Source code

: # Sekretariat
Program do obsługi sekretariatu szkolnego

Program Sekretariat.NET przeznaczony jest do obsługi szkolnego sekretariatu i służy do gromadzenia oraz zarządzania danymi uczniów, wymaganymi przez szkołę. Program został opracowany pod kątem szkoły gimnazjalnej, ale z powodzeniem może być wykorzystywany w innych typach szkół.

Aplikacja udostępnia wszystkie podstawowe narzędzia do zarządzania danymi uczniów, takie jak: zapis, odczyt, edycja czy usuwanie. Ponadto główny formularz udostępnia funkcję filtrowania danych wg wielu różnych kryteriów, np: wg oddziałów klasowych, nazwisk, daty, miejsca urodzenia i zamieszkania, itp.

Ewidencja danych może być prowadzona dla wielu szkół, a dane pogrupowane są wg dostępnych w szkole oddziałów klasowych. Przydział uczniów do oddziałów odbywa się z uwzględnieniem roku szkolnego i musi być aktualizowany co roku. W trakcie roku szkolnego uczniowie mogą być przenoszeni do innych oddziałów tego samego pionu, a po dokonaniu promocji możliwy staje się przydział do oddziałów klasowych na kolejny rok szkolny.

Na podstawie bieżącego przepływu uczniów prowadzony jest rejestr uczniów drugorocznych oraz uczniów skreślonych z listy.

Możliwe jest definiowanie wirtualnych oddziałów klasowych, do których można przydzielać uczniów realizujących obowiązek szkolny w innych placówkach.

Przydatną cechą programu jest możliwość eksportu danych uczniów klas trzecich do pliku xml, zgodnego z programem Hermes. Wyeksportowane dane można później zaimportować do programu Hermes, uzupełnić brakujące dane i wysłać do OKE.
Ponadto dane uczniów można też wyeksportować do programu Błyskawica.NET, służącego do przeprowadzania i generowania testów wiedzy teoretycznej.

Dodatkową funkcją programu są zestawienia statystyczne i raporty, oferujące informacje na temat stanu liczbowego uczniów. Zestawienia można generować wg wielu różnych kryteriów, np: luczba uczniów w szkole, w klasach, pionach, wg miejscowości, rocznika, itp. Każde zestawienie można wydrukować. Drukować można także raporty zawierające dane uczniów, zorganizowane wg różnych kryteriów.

■ **Directions**:
Reproduce, unchanged, the line containing "Program do obsługi sekretariatu szkolnego" and each line after it through the end of the listing above, and nothing else.

■ **Solution for this exercise**:
Program do obsługi sekretariatu szkolnego

Program Sekretariat.NET przeznaczony jest do obsługi szkolnego sekretariatu i służy do gromadzenia oraz zarządzania danymi uczniów, wymaganymi przez szkołę. Program został opracowany pod kątem szkoły gimnazjalnej, ale z powodzeniem może być wykorzystywany w innych typach szkół.

Aplikacja udostępnia wszystkie podstawowe narzędzia do zarządzania danymi uczniów, takie jak: zapis, odczyt, edycja czy usuwanie. Ponadto główny formularz udostępnia funkcję filtrowania danych wg wielu różnych kryteriów, np: wg oddziałów klasowych, nazwisk, daty, miejsca urodzenia i zamieszkania, itp.

Ewidencja danych może być prowadzona dla wielu szkół, a dane pogrupowane są wg dostępnych w szkole oddziałów klasowych. Przydział uczniów do oddziałów odbywa się z uwzględnieniem roku szkolnego i musi być aktualizowany co roku. W trakcie roku szkolnego uczniowie mogą być przenoszeni do innych oddziałów tego samego pionu, a po dokonaniu promocji możliwy staje się przydział do oddziałów klasowych na kolejny rok szkolny.

Na podstawie bieżącego przepływu uczniów prowadzony jest rejestr uczniów drugorocznych oraz uczniów skreślonych z listy.

Możliwe jest definiowanie wirtualnych oddziałów klasowych, do których można przydzielać uczniów realizujących obowiązek szkolny w innych placówkach.

Przydatną cechą programu jest możliwość eksportu danych uczniów klas trzecich do pliku xml, zgodnego z programem Hermes. Wyeksportowane dane można później zaimportować do programu Hermes, uzupełnić brakujące dane i wysłać do OKE.
Ponadto dane uczniów można też wyeksportować do programu Błyskawica.NET, służącego do przeprowadzania i generowania testów wiedzy teoretycznej.

Dodatkową funkcją programu są zestawienia statystyczne i raporty, oferujące informacje na temat stanu liczbowego uczniów. Zestawienia można generować wg wielu różnych kryteriów, np: luczba uczniów w szkole, w klasach, pionach, wg miejscowości, rocznika, itp. Każde zestawienie można wydrukować. Drukować można także raporty zawierające dane uczniów, zorganizowane wg różnych kryteriów.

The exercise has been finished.